Recently I removed all Google Ads from this site due to their invasive tracking, as well as Google Analytics. Please, if you found this content useful, consider a small donation using any of the options below:

I'm developing an open source monitoring app called Leaf Node Monitoring, for windows, linux & android. Go check it out!

Consider sponsoring me on Github. It means the world to me if you show your appreciation and you'll help pay the server costs.

You can also sponsor me by getting a Digital Ocean VPS. With this referral link you'll get $200 credit for 60 days. Spend $25 after your credit expires and I'll get $25!

In the webinterface of Icinga2 the logs are unclean, making it harder to find actual errors:

Timeout in the Manubulon SNMP checks

The plugins used for the SNMP monitoring are from Manubulon, Icinga2 has them integrated, and using Ansible I generate the configuration for the servers. An example apply rule could look like this:

apply Service "snmp-win-service-Microsoft-Exchange-IMAP4" {
  import "generic-service"
  check_command                 = "snmp-service"
  vars.snmp_perf                = "true"
  vars.snmp_v2                  = "true"
  vars.snmp_service_name        = "Microsoft Exchange IMAP4"
  vars.snmp_community           = "example"
  vars.snmp_timeout             = "60"
  vars.snmp_service_count       = "1"
  assign where match("example", host.name)
}

All the variables can be found in:

/usr/share/icinga2/include/command-plugins-manubulon.conf

Raising this timeout higher than 60 gives an error for the check. Let's dive on the commandline and check what goes wrong:

/usr/bin/perl -w /usr/lib/nagios/plugins/check_snmp_process.pl -H example -C example -t 88 -n "Microsoft Exchange IMAP4"
Timeout must be >1 and <60 !

Looking through the perl code, $o_timeout is checked to not be greater then 60 seconds. Let's change that:

sed -i 's/$o_timeout > 60/$o_timeout > 900/g' /usr/lib/nagios/plugins/check_snmp_process.pl

Should be fixed right?

/usr/bin/perl -w /usr/lib/nagios/plugins/check_snmp_process.pl -H example -C example -t 88 -n "Microsoft Exchange IMAP4"
ERROR: The timeout value 88 is out of range (1..60).

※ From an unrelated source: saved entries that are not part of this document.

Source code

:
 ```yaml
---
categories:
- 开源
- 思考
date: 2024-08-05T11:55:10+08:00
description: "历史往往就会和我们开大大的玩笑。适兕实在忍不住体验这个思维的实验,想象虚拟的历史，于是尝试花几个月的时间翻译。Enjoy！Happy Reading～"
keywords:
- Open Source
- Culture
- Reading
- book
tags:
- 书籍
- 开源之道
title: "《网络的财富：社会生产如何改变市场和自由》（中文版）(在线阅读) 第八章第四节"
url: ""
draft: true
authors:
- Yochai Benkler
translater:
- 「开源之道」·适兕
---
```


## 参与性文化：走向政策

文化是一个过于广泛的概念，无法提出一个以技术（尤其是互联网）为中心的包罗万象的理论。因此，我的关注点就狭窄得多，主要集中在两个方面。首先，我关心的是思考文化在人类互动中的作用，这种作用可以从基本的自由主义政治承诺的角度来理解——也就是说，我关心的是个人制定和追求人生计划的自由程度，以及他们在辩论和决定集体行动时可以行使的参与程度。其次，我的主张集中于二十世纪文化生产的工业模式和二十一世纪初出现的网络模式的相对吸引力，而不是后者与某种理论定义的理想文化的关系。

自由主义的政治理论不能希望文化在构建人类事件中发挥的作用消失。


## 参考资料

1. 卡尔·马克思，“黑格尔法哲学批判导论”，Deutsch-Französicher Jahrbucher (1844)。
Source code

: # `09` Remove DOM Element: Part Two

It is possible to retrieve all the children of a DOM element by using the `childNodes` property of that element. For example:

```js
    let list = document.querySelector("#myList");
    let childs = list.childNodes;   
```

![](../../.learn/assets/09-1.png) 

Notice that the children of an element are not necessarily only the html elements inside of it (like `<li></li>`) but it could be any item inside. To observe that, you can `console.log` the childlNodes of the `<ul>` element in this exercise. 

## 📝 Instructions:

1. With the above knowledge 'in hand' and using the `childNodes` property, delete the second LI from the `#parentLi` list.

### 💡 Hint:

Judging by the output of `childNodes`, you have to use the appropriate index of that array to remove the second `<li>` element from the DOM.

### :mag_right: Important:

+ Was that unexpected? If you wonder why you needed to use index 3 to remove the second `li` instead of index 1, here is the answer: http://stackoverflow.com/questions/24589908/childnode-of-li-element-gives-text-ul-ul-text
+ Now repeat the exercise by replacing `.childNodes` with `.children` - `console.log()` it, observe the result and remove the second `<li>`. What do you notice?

And that error message is nowhere to be found in the plugin.

Net::SNMP perl code

This post (the site is behind a login now, so I had to archive the google cache, neat), had more information where this error came from, hardcoded in the SNMP library used by the Icinga2 checks.

I was unable to find out why this limit was choosen and not made configurable. This was the closest, but that does not give a reason. Now, 60 seconds is a long timeout and I'd also rather not raise it, but this case is an exception.

Change it in library:

sed -i 's/sub TIMEOUT_MAXIMUM      { 60/sub TIMEOUT_MAXIMUM      { 900/g' /usr/share/perl5/Net/SNMP/Transport.pm 

Which does allows for a larger timeout:

/usr/bin/perl -w /usr/lib/nagios/plugins/check_snmp_process.pl -H example -C example -t 88 -n "Microsoft Exchange IMAP4"
1 services active (matching "Microsoft Exchange IMAP4") : OK

Not the most pretty fix, but a suitable workaround. Do note that my checks are not done every minute, but every 15 minutes or every hour. Otherwise it could clog up and cause a waterfall of load everywhere in this, lets call it vintage, infrastructure.

Also note that when you do system upgrades, these changes will be overwritten. You might want to chattr +i some files.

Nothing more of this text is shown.